YOUR INSTRUCTIONS: Beginning at the line that contains "Using no quartic" and ending at the last line of the records below, retype each line exactly and add nothing.

↓↓↓

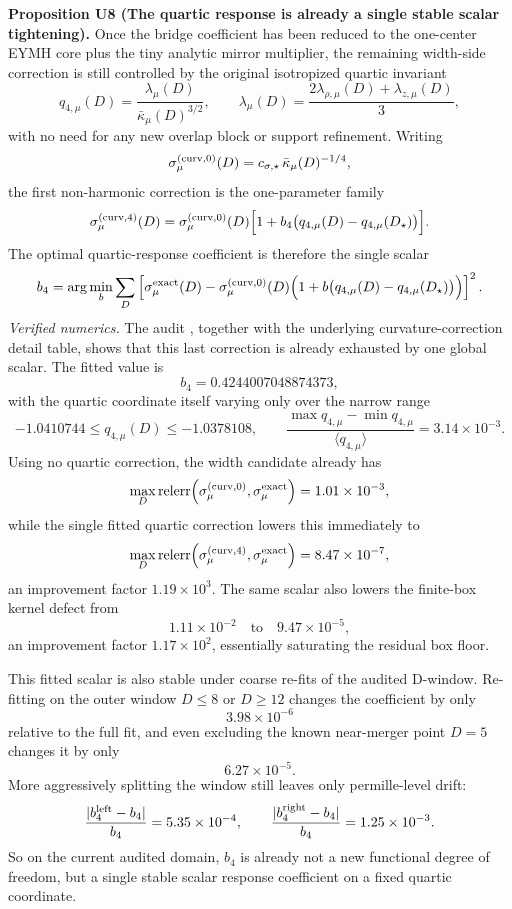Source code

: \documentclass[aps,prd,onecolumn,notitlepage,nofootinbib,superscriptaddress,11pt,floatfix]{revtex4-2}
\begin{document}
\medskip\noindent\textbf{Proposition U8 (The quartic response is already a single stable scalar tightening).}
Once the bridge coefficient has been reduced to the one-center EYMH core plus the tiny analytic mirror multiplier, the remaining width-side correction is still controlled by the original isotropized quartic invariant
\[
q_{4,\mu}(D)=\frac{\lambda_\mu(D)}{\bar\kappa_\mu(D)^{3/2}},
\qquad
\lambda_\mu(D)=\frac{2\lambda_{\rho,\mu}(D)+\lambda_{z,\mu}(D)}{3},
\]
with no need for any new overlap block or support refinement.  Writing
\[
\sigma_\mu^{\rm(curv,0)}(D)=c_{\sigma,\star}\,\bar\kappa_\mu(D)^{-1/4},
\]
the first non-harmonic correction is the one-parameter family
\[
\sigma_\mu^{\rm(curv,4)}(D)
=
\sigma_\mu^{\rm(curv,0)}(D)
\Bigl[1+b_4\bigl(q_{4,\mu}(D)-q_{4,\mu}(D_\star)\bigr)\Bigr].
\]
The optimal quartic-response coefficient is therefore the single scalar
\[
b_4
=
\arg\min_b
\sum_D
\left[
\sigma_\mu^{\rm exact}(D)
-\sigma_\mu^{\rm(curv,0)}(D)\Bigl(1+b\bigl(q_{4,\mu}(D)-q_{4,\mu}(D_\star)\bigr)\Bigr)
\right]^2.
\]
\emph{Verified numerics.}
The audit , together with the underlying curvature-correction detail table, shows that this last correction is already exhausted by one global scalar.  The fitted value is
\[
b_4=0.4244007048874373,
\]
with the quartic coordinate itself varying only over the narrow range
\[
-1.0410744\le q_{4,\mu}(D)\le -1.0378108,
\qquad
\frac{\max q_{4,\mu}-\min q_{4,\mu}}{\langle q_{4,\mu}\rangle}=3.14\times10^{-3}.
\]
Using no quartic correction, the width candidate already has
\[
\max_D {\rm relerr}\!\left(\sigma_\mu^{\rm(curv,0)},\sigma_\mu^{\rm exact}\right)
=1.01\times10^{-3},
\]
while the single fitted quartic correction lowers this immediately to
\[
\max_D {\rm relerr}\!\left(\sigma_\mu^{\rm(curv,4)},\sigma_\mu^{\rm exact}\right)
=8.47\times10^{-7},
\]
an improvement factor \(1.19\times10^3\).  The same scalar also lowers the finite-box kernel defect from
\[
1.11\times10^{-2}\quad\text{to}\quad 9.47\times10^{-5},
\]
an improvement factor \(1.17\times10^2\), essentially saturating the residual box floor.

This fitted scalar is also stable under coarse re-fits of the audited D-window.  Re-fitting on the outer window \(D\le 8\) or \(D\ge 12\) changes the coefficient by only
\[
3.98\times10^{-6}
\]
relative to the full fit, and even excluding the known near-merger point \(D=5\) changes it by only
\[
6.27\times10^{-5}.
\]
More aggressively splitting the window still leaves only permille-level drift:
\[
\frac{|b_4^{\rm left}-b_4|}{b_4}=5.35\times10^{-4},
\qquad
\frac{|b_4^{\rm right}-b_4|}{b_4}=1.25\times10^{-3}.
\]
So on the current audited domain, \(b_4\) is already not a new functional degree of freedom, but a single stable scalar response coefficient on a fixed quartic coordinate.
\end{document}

↑↑↑

TASK OUTPUT:
Using no quartic correction, the width candidate already has
\[
\max_D {\rm relerr}\!\left(\sigma_\mu^{\rm(curv,0)},\sigma_\mu^{\rm exact}\right)
=1.01\times10^{-3},
\]
while the single fitted quartic correction lowers this immediately to
\[
\max_D {\rm relerr}\!\left(\sigma_\mu^{\rm(curv,4)},\sigma_\mu^{\rm exact}\right)
=8.47\times10^{-7},
\]
an improvement factor \(1.19\times10^3\).  The same scalar also lowers the finite-box kernel defect from
\[
1.11\times10^{-2}\quad\text{to}\quad 9.47\times10^{-5},
\]
an improvement factor \(1.17\times10^2\), essentially saturating the residual box floor.

This fitted scalar is also stable under coarse re-fits of the audited D-window.  Re-fitting on the outer window \(D\le 8\) or \(D\ge 12\) changes the coefficient by only
\[
3.98\times10^{-6}
\]
relative to the full fit, and even excluding the known near-merger point \(D=5\) changes it by only
\[
6.27\times10^{-5}.
\]
More aggressively splitting the window still leaves only permille-level drift:
\[
\frac{|b_4^{\rm left}-b_4|}{b_4}=5.35\times10^{-4},
\qquad
\frac{|b_4^{\rm right}-b_4|}{b_4}=1.25\times10^{-3}.
\]
So on the current audited domain, \(b_4\) is already not a new functional degree of freedom, but a single stable scalar response coefficient on a fixed quartic coordinate.
\end{document}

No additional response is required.